Introduction to Blog

I launched the website and the Blog after having spoken to government officials, political analysts and security experts specializing in South Asian affairs from three continents. The feedback was uniformly consistent. The bottom line is that when Kashmiris are suffering and the world has its own set of priorities, we need to find ways to help each other. We must be realistic, go beyond polemics and demagoguery, and propose innovative ideas that will bring peace, justice and prosperity in all of Jammu and Kashmir.

The author had two reasons to create this blog.

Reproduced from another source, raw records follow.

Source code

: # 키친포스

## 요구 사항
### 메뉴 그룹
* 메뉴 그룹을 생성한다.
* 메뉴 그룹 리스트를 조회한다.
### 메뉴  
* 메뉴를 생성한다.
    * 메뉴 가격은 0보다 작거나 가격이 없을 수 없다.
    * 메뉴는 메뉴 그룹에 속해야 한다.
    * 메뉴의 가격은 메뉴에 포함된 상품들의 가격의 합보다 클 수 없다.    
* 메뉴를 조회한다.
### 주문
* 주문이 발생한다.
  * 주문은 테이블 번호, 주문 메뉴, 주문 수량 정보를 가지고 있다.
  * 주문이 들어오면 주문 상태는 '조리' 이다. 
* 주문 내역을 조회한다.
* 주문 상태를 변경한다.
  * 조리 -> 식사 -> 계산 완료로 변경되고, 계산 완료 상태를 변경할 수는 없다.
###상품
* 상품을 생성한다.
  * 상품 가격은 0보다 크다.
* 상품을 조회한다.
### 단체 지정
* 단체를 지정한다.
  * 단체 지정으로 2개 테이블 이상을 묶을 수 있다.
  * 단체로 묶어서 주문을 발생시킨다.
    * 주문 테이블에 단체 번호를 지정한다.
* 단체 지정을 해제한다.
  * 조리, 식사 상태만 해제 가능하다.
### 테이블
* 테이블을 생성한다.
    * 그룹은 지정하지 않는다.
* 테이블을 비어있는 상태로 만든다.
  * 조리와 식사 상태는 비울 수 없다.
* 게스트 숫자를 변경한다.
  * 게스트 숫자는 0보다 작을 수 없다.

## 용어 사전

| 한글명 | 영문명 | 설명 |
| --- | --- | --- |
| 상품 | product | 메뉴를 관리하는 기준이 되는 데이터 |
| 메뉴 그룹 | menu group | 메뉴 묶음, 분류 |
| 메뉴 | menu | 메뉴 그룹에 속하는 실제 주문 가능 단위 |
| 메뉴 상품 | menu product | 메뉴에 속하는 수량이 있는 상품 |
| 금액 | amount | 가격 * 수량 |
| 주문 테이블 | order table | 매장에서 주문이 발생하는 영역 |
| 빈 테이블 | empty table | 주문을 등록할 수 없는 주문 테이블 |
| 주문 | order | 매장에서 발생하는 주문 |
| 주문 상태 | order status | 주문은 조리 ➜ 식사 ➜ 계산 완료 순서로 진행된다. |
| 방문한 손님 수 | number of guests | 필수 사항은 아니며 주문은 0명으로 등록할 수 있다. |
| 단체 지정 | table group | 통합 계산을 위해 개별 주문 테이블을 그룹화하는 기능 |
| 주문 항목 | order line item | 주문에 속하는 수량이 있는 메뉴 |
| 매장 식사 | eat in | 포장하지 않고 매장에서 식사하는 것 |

First, it was to address the question that was being asked repeatedly, especially, by journalists and other observers in the U.S., U.K., and Canada, inquiring whether the Kashmiri society was concerned about social, cultural and environmental challenges in the valley given that only political upheaval and violence were reported or highlighted by media.

Second, the author has covered the entire spectrum of societal issues and challenges facing Kashmiri people over an 8-year period with the exception of politics given that politics gets all the exposure at the expense of REAL CHALLENGES that will likely result in irreversible degradation in the quality of life and the standard of living for future generations of Kashmiris to come.

The author stopped adding additional material to the Blog once it was felt that most, if not all, concerns, challenges and issues facing the Kashmiri society are cataloged in the Blog. There are over 1900 entries in the Blog and most commentaries include short biographical sketches of authors to bring readers close to the essence of Kashmir. Unfortunately, the 8-year assessment also indicates that neither Kashmiri civil society, nor intellectuals or political leadership have any inclination or enthusiasm in pursuing issues that do not coincide with their vested political agendas. What it means for the future of Kashmiri children and their children is unfathomable. But the evidence is all laid out.

This Blog is a reality check on Kashmir. It is a historical record of how Kashmir lost its way.

Vijay Sazawal, Ph.D.

Thursday, October 15, 2009

Putting Faith in a Single Agenda Civil Society

Sajjad would like to revisit options, but a civil society that sees its world through a political prism alone is not the one that can ever deliver justice to all, especially minorities

(Mr. Sajjad Bazaz, 45, was born in Srinagar. He attended the Khalsa high school and the Sri Pratap College in Srinagar. He received his bachelor's degree in Media and his master's degree in Mass Communication and Journalism from the University of Kashmir. Mr. Bazaz has over two decades of experience in journalism (both print & electronic), and he is author of the book "Bankwatch" which is about a financial scenario with particular reference to the J&K state. He is currently incharge of corporate communications department in a leaduing financial instution in J&K. Mr. Bazaz likes to spend leisure time watching movies and enjoying company of his friends.)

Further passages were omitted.